Germany secures raw materials and energy in Canada
According to media reports, during German Chancellor Scholz’s visit to Canada, Volkswagen and Mercedes Benz signed agreements with the Canadian government to secure access to crucial battery raw materials such as lithium, nickel and cobalt.
In terms of the German carmaking giants, the news agency Bloomberg initially reported the deals citing insiders. In the meantime, both Mercedes-Benz and Volkswagen have confirmed in a statement that letters of intent were signed in Toronto in the presence of German Chancellor Olaf Scholz and Canadian Prime Minister Justin Trudeau.
According to Mercedes, the intention is to deepen cooperation along the entire automotive value chain – from technical development and raw material extraction to production, service life and recycling. The MOU aims to promote collaboration and economic opportunities within the Canadian electric vehicle supply chain. This includes, among other things, access to primary raw material sources, he said.
“To scale up mass production of electric vehicles, we need access to raw materials. With the intended Rock Tech-partnership we are diversifying the sourcing of our raw materials as part of a direct sourcing approach to secure the lithium supply for Mercedes-Benz battery production in Europe,” said Gunnar Guethenke, Vice President Procurement and Supplier Quality of Mercedes-Benz AG. “As sustainability is a central pillar of our Mercedes-Benz purchasing strategy, we appreciate that Rock Tech plans to supply Mercedes-Benz with lithium from mining sites audited to the standard of IRMA and processed with renewable energy sources.”

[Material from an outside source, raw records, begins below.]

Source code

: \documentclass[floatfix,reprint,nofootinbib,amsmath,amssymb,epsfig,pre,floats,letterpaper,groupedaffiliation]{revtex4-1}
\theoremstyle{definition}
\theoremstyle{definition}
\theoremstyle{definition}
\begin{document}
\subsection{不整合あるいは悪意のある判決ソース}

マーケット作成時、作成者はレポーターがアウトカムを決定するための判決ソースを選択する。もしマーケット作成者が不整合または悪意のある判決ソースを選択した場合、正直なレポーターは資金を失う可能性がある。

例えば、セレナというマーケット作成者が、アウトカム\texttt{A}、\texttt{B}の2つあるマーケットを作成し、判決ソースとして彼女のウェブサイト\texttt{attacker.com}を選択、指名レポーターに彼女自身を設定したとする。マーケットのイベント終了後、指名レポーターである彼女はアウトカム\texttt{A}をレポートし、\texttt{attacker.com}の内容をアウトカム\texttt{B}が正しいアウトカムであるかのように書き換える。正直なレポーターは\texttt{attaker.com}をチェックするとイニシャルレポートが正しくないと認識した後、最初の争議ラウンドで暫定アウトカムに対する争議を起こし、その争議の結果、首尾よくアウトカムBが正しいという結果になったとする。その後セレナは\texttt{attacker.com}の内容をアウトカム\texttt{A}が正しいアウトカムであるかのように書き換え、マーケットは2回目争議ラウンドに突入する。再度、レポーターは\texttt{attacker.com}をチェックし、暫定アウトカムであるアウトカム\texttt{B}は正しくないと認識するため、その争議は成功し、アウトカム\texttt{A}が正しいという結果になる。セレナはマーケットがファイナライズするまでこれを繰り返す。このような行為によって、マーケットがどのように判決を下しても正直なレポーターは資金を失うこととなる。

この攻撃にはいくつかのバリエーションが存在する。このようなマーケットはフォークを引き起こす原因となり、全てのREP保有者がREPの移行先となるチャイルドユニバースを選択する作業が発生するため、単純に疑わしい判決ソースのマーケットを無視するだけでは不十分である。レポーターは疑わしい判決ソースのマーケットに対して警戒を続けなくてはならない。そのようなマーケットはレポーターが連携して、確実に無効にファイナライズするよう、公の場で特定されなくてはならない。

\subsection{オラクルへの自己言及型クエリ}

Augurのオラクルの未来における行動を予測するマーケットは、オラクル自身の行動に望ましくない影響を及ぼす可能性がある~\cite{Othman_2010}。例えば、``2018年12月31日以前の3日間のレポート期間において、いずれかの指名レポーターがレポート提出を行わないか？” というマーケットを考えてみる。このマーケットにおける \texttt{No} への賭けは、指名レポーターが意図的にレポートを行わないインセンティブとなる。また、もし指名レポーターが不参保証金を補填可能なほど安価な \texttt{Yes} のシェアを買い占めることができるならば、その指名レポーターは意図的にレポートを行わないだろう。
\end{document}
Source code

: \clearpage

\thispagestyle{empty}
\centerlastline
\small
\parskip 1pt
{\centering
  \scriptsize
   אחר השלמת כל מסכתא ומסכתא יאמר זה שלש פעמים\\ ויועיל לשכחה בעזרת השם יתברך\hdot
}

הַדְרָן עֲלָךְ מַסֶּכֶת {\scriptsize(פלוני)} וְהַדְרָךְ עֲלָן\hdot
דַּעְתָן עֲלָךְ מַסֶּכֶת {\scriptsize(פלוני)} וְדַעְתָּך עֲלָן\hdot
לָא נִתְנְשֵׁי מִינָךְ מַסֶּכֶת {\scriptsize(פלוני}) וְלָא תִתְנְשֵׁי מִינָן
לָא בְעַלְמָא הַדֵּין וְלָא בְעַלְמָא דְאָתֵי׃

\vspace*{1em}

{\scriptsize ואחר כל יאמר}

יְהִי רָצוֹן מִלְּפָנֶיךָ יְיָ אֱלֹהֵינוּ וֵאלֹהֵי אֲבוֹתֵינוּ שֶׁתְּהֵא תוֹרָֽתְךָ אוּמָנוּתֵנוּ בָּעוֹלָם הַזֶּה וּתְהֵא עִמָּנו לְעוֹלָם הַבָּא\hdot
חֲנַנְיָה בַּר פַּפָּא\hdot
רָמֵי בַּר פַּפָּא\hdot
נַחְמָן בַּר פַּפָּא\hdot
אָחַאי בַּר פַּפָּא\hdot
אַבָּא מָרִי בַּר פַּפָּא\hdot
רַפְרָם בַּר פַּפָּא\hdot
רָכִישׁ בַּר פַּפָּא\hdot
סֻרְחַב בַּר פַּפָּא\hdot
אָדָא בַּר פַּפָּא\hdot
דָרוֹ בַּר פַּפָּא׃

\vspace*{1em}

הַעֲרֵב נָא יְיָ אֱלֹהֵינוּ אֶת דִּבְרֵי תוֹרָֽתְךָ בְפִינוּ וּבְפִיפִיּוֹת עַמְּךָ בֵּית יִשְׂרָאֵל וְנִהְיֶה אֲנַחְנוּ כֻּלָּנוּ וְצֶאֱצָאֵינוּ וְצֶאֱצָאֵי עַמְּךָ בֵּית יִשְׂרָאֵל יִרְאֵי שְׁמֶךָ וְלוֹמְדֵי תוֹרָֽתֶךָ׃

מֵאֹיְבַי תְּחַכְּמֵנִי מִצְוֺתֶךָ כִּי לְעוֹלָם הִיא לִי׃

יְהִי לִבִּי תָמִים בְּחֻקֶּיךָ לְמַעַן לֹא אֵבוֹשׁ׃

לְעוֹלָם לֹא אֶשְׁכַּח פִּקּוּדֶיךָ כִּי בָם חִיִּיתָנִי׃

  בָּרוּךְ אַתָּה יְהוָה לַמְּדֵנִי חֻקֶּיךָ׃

Volkswagen says both sides will examine “what contribution Canada can make to the group’s global and regional battery supply chains”. It said Powerco, the group’s newly formed battery company, will play a central role in this process and will drive the planned collaboration in battery value creation, raw material supply chains and cathode material production in the North American region. PowerCo is also responsible for the first VW cell factory in Salzgitter, whose foundation stone was laid in July, also in the presence of Olaf Scholz.
US demands value creation in North America.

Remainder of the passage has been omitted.